Ele sorri, dá um suspiro e mostra, sem disfarçar a satisfação, o seu primeiro livro. A Modernidade em Construção é, na realidade, uma adaptação da dissertação de mestrado, do curso de História, que ele defendeu na Universidade Federal do Paraná (UFPR).

Galetto pesquisou as políticas públicas e a produção de música popular em Curitiba entre 1971 e 1983. A conclusão dele é a se­­guinte: em pouco mais de uma década, a cidade recebeu uma série de equipamentos culturais relevantes, como os simbólicos Teatro Paiol, o Centro de Cria­tividade e a Cinemateca.

O mestre em História faz um elogio a Jaime Lerner, prefeito de Curitiba entre 1971 e 1975 e de 1979 a 1983, período que ele estudou.

Os aplausos foram questionados por alguns amigos.

Galetto é um conhecido militante do PT. Ele é petista, hoje um pouco afastado da militância, mas coerente e capaz de dar vivas ao herói do outro lado da trincheira, sobretudo se o sujeito em questão for o responsável pelos espaços que, décadas depois de construídos, ainda viabilizam manifestações culturais na cidade.

Dormir mais que cinco horas por dia é um luxo que Galetto não se dá.

Ele acorda antes da luz do sol aparecer e lê, durante 100 minutos, os textos que darão a sustentação teórica à sua tese de doutorado, projeto em que analisa o impacto das leis de incentivo.

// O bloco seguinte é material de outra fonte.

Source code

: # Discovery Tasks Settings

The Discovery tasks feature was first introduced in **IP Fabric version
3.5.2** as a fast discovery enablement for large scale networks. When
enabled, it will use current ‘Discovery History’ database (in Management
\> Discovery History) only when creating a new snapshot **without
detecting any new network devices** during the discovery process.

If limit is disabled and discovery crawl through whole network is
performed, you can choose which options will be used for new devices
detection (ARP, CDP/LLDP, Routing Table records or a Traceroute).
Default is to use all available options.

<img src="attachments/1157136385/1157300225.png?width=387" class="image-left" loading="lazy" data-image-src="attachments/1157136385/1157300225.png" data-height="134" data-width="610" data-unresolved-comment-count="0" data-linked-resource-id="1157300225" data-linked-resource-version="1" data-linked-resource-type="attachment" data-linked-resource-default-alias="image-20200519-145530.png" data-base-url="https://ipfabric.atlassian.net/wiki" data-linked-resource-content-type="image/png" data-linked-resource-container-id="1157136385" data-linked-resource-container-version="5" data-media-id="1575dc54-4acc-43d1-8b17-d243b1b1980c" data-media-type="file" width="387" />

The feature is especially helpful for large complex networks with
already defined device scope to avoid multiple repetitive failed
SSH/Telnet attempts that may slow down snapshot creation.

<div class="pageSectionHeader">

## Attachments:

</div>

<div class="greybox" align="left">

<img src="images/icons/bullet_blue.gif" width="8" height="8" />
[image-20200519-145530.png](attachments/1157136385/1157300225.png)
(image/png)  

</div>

O relógio não para e ele lembra que também produz, em parceria com Grace Torres, o programa Fora do Eixo, veiculado pelas rádios FM Paraná Educativa e UEL.

Os ponteiros do relógio, no entanto, precisam parar, pelo menos uma vez por semana, para que ele e a sua companheira, a atriz Michele Pucci, brindem ao destino, ao inesperado, à pluralidade e a tudo que possa vir a dar certo. Tintim.